Plain-text document sources
-- Opening Marker --
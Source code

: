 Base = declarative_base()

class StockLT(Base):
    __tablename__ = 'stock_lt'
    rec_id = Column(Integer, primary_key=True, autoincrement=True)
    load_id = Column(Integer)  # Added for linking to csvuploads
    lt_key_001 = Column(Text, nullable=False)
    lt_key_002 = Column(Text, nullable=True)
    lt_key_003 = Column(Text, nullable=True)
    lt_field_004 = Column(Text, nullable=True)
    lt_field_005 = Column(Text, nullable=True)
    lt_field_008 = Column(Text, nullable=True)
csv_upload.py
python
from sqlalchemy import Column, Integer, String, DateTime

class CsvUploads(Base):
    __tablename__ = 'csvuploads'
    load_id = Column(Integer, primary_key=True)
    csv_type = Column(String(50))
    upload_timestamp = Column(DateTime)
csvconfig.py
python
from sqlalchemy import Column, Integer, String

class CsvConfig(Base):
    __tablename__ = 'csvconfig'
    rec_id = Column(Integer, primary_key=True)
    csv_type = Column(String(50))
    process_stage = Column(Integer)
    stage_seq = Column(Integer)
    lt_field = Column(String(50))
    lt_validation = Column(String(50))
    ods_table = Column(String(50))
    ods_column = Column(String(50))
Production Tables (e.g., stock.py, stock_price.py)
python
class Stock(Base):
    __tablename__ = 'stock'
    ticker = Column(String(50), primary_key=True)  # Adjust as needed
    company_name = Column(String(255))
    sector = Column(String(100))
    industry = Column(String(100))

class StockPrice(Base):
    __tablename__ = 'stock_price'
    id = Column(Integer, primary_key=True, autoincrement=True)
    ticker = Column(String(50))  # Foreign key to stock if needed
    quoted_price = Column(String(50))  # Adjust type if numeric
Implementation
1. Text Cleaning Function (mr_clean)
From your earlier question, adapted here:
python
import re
-- Closing Marker --
- **INSTRUCTIONS FOR THE TASK**:
Only the lines from the one that holds "stage_seq = Column(Integer)" through the end of the records should appear in the answer, each restated exactly.

- **SOLUTION TO THIS EXERCISE**:
    stage_seq = Column(Integer)
    lt_field = Column(String(50))
    lt_validation = Column(String(50))
    ods_table = Column(String(50))
    ods_column = Column(String(50))
Production Tables (e.g., stock.py, stock_price.py)
python
class Stock(Base):
    __tablename__ = 'stock'
    ticker = Column(String(50), primary_key=True)  # Adjust as needed
    company_name = Column(String(255))
    sector = Column(String(100))
    industry = Column(String(100))

class StockPrice(Base):
    __tablename__ = 'stock_price'
    id = Column(Integer, primary_key=True, autoincrement=True)
    ticker = Column(String(50))  # Foreign key to stock if needed
    quoted_price = Column(String(50))  # Adjust type if numeric
Implementation
1. Text Cleaning Function (mr_clean)
From your earlier question, adapted here:
python
import re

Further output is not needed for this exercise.